Read through the entries below and return each line with the word "Technologies".
........
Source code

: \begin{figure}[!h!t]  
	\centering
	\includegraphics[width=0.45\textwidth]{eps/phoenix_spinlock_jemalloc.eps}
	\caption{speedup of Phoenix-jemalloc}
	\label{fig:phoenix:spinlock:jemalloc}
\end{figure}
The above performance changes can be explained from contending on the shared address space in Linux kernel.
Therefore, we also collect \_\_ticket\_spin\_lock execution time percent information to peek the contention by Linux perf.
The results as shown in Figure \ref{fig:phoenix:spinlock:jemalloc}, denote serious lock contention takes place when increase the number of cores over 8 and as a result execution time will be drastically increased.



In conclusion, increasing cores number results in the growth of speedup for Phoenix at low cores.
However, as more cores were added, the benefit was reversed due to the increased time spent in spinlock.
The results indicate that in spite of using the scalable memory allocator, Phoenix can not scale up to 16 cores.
........
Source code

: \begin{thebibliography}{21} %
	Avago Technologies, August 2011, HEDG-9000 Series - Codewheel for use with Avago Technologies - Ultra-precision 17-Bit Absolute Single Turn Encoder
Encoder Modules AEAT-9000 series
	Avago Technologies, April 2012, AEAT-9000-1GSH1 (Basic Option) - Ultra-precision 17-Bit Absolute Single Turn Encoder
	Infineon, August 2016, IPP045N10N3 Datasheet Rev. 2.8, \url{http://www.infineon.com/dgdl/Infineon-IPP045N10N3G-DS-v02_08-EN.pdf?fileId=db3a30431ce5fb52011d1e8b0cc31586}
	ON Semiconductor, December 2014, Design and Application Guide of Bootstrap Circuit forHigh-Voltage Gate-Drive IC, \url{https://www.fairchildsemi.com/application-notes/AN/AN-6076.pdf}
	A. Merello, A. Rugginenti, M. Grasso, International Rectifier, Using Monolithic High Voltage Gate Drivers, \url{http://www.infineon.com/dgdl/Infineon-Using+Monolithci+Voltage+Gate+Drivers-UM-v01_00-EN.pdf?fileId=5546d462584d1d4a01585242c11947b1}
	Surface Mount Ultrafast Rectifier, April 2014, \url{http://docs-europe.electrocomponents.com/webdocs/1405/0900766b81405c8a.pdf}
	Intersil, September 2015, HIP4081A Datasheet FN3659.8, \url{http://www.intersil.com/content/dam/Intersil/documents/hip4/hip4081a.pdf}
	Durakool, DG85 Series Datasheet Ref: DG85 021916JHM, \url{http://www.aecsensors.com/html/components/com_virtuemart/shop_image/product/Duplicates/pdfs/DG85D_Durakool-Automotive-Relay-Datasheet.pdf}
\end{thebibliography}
........
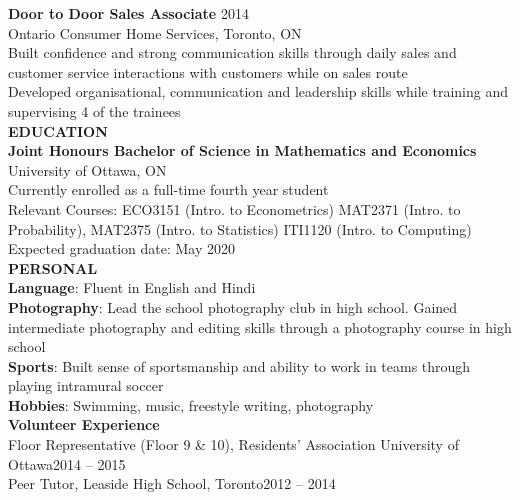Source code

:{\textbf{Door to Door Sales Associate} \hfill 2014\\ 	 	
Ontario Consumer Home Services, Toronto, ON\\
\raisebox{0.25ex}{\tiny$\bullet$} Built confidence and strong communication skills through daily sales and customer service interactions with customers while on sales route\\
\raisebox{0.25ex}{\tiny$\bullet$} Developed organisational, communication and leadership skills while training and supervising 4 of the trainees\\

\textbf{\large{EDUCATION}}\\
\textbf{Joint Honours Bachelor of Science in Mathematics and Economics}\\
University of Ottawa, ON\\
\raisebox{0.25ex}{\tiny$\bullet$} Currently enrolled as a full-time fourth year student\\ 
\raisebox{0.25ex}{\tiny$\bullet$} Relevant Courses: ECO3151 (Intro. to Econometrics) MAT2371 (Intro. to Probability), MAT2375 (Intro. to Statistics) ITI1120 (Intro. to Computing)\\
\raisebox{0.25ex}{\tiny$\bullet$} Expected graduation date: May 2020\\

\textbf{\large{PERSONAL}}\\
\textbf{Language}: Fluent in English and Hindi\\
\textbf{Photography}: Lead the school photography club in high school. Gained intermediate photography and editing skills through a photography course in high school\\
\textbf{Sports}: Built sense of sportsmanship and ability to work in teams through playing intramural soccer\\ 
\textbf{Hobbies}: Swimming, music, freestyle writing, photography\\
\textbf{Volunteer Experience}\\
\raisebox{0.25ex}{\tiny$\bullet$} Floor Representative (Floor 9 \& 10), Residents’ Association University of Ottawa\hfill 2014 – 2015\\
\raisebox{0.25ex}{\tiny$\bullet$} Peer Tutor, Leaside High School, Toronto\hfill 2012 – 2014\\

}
........
● **Answer to the problem**
	Avago Technologies, August 2011, HEDG-9000 Series - Codewheel for use with Avago Technologies - Ultra-precision 17-Bit Absolute Single Turn Encoder
	Avago Technologies, April 2012, AEAT-9000-1GSH1 (Basic Option) - Ultra-precision 17-Bit Absolute Single Turn Encoder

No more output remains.